Two phase 3 studies have found that a combination of naltrexone SR/bupropion SR can produce significant weight loss in overweight and obese women, regardless of menopausal status.…
La Jolla, California-based Orexigen is developing the two-drug formulation as the experimental anti-obesity drug Contrave. Bupropion, a norepinephrine/dopamine reuptake inhibitor, and naltrexone, an opioid receptor antagonist, have been on the market for several years for treating depression and alcohol or opioid dependence, respectively.
This past February, in a major setback for Contrave, the FDA declined to approve the drug. The FDA said it wants Orexigen to conduct a long-term clinical trial to show that treatment would not raise the risk of heart attacks.
That trial — bound to be very costly — would come on top of the already-completed studies presented this week at the American College of Obstetrics and Gynecology’s annual clinical meeting in Washington, DC.
The larger of the two, reported by Dr. Daphne Y. LaCoursiere from the University of California, San Diego, compared two formulations of the drug to placebo in 1,482 women. Just under half of the women in each treatment group completed the 56-week study.
Intent-to-treat analysis found women given 32 mg naltrexone plus 360 mg bupropion lost 6.2% of their body weight, on average, compared to 5.3% for women on the lower-dose formulation (16 mg naltrexone plus 360 mg bupropion). Women in the placebo group lost 1.2%.
Dr. LaCoursiere stated that, “The women who received Contrave had improved responsiveness to their food cravings and had an easier time controlling what they were eating. A per protocol analysis showed that women in the treatment groups lost 7 to 8% of their body weight.”
“It’s clear from the data that either of the two combinations resulted in significantly more weight loss in women,” Dr. LaCoursiere said. “This is another possible tool to help our patients lose weight.”

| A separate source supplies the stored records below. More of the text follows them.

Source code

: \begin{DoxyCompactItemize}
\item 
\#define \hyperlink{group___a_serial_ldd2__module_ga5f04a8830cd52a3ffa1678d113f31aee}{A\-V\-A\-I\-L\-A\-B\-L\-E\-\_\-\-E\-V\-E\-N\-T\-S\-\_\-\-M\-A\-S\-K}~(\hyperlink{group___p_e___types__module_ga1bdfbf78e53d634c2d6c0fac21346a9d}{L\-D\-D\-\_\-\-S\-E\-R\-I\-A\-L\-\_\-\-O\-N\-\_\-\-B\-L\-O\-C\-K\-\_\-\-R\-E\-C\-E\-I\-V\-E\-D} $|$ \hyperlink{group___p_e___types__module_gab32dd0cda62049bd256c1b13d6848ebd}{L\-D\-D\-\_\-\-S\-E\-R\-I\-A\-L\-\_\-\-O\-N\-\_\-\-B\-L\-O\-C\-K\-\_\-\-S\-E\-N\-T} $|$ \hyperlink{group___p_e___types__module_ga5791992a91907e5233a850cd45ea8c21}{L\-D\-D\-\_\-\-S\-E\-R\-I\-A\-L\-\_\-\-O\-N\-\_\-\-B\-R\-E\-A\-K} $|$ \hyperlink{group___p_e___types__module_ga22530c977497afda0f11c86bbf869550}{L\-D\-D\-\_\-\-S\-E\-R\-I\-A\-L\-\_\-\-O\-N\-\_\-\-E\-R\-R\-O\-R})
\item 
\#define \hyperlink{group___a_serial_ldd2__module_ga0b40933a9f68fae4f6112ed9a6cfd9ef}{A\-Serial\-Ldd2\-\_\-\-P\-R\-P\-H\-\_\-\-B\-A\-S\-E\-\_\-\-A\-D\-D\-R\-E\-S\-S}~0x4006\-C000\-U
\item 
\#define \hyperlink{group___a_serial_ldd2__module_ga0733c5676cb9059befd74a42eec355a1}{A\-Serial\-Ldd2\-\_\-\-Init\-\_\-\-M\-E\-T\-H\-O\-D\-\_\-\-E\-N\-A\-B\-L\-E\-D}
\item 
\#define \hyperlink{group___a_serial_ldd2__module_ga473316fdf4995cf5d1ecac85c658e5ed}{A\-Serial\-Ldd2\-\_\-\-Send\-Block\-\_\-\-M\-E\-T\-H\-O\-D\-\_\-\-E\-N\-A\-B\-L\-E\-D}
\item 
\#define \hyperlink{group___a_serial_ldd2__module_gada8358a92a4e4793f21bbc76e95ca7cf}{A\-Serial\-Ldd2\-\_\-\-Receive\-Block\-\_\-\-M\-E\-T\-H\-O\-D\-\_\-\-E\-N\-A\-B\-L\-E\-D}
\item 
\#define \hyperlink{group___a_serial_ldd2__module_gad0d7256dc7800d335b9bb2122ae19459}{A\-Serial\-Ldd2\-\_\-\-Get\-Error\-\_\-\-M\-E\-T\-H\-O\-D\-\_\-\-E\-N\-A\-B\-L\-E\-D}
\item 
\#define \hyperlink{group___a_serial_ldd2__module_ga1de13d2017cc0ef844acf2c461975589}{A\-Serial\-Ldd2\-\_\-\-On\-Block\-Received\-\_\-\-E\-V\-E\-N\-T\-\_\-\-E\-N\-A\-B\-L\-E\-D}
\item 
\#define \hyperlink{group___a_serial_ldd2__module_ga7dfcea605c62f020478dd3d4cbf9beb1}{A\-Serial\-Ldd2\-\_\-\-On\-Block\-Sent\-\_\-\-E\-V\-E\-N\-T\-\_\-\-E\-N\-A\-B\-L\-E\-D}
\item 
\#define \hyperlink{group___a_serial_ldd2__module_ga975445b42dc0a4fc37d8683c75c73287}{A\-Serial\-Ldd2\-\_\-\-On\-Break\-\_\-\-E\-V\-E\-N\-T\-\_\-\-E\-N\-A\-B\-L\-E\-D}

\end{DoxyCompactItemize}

The other study, presented by Dr. Sandra Ann Carson of Brown University in Providence, Rhode Island, compared the 32 mg naltrexone/360 mg bupropion formulation to placebo in 713 women, all of whom also received 28 group sessions of counseling on diet, exercise and behavior.
Fifty-eight percent of the women completed the study. At 56 weeks, the women in the treatment group had lost 9.8% of their body weight, on average, compared to 5.7% for women in the placebo group.
In both studies, the most frequent side effects were nausea, headache and gastrointestinal side effects. But Contrave has also been reported to raise pulse rates and blood pressure slightly, which is what makes the FDA nervous.
Both studies reported this week also found significantly greater improvements in weight-related quality of life for the women in the treatment groups than for women on placebo. All effects were similar for pre- and peri- and postmenopausal women.